噪声通常被视为随机的和持续的干扰,会遮蔽或减弱信号的清晰度。在网络系统中噪声的作用是两方面的。一方面,噪声的存在往往容易导致网络的不稳定性。另一方面,噪声的存在也会产生好的作用,人们可以通过它来改善系统的动力学特性,将不稳定的状态通过加入随机噪声而变成稳定的状态,或者使本来稳定的状态变得更加稳定。由于噪声普遍存在于自然系统与人造系统中,因此考虑噪声对系统动力学性质的影响就显得非常必要。
由于多智能体网络的协调一致性问题的研究在无人飞行器控制,队列控制,卫星群姿态的一致性控制以及通信网络的拥塞控制等众多领域有着广泛的应用,近年来已经成为复杂网络研究中的热点,受到国内外研究者的广泛关注。本论文在前人工作基础上对多智能体网络的一致性问题做了一些深入的探索和研究,主要研究了随机噪声、通信延迟及网络拓扑结构的切换等因素对智能体网络一致性行为的影响。

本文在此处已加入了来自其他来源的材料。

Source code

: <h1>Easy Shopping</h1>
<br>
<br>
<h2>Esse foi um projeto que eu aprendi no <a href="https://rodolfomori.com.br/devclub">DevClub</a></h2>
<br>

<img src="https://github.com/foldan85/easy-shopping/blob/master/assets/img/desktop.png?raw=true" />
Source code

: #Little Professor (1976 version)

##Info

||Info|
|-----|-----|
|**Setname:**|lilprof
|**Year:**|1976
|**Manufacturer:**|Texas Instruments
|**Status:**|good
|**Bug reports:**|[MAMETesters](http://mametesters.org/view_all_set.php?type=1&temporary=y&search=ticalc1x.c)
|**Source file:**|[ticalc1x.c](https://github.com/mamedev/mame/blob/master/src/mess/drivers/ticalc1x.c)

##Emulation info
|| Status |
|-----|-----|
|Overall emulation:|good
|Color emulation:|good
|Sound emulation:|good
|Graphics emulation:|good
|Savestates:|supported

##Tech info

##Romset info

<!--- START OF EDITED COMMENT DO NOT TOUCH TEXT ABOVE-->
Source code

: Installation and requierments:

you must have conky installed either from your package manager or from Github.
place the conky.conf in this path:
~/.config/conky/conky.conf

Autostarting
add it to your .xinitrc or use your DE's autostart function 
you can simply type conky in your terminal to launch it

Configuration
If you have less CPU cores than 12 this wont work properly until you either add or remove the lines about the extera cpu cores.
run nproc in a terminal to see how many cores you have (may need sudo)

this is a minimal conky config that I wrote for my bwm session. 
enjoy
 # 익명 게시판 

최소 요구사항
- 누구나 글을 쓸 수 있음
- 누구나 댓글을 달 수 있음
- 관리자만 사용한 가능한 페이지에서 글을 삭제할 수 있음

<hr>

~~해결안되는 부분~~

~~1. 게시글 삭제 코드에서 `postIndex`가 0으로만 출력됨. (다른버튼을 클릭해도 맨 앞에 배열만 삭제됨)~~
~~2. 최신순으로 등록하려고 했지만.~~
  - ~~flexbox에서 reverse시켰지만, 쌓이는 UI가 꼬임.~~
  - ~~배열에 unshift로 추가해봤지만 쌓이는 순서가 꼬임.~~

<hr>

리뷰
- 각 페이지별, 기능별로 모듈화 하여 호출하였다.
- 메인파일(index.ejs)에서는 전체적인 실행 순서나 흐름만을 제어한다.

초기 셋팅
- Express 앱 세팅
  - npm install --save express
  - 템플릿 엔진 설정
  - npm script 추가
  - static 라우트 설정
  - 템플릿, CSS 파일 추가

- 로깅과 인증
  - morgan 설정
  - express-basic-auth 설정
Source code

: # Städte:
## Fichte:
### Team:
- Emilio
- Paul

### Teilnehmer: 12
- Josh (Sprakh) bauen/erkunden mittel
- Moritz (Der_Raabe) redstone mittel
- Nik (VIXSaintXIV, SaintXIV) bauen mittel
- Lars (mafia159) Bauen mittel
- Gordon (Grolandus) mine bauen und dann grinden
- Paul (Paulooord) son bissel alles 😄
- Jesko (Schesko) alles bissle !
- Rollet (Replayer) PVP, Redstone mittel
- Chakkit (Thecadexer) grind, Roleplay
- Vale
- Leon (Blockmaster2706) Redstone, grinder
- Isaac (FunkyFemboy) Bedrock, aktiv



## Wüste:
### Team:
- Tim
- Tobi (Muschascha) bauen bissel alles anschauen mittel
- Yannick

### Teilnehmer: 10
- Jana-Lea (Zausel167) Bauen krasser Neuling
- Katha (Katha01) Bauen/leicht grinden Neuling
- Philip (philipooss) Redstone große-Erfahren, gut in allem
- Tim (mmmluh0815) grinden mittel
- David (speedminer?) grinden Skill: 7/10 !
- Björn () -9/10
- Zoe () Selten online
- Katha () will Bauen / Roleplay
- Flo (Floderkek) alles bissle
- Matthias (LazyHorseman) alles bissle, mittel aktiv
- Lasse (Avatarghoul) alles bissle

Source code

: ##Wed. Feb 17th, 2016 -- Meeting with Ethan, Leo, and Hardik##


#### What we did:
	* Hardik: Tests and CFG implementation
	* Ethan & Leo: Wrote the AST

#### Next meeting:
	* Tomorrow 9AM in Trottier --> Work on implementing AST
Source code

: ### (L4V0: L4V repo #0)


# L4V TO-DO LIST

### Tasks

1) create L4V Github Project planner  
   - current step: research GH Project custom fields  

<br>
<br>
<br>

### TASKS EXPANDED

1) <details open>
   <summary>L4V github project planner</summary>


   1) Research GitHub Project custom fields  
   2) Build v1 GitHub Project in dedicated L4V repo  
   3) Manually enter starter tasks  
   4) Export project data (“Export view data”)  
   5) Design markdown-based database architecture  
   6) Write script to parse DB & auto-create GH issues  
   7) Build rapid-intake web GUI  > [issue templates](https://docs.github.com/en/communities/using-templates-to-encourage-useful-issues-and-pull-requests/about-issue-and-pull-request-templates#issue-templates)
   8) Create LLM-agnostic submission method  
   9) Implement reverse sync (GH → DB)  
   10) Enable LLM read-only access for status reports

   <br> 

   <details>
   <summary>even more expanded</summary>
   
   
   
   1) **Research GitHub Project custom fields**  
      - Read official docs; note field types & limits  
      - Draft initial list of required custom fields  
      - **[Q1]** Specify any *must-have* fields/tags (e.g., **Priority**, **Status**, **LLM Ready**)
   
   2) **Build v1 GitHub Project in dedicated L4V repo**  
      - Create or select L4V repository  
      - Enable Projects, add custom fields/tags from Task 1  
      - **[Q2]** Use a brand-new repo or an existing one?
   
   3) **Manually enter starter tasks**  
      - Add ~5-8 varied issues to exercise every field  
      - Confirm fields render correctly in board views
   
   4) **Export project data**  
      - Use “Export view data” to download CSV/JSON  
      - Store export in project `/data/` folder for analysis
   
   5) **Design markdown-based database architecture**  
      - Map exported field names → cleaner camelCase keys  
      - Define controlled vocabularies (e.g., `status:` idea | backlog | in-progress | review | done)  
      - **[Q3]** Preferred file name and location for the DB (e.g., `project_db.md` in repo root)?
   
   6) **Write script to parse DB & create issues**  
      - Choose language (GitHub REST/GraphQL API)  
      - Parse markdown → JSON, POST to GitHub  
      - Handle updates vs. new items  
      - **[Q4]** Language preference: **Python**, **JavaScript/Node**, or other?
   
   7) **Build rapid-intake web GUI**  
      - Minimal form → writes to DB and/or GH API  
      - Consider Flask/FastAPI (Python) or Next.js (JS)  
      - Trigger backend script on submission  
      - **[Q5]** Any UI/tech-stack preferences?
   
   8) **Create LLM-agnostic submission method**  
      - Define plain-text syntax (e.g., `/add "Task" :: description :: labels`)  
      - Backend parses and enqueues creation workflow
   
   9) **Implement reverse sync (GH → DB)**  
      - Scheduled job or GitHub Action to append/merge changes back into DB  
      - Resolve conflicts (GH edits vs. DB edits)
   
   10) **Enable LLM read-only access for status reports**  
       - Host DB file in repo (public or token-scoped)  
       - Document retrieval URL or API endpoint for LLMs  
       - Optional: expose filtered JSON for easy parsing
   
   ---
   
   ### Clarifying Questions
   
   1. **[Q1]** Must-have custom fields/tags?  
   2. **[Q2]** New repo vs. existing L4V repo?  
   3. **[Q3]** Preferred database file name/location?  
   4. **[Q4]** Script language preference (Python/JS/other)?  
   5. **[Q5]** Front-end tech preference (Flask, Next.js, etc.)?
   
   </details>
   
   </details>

随着混沌同步研究的不断深入,人们发现它在保密通信、纳米振荡器等领域有着重要的应用。由于噪声普遍存在于现实系统与人造系统中,混沌同步不可避免会受到噪声的影响。近年来,带噪声的混沌系统的同步问题受到了众多研究者的关注。本论文主要研究了具有噪声干扰的延迟系统以及两个不同混沌系统的同步问题。
另外,本文还研究了掌声同步问题,以及小世界网络上传染病模型的稳定性、分岔与混沌。这些研究无论在理论上还是在实际应用中都具有重要意义。本文的主要内容可概述如下:
第一章介绍复杂网络与混沌同步的研究背景与进展,给出本文所要用到的预备知识,并给出全文的结构。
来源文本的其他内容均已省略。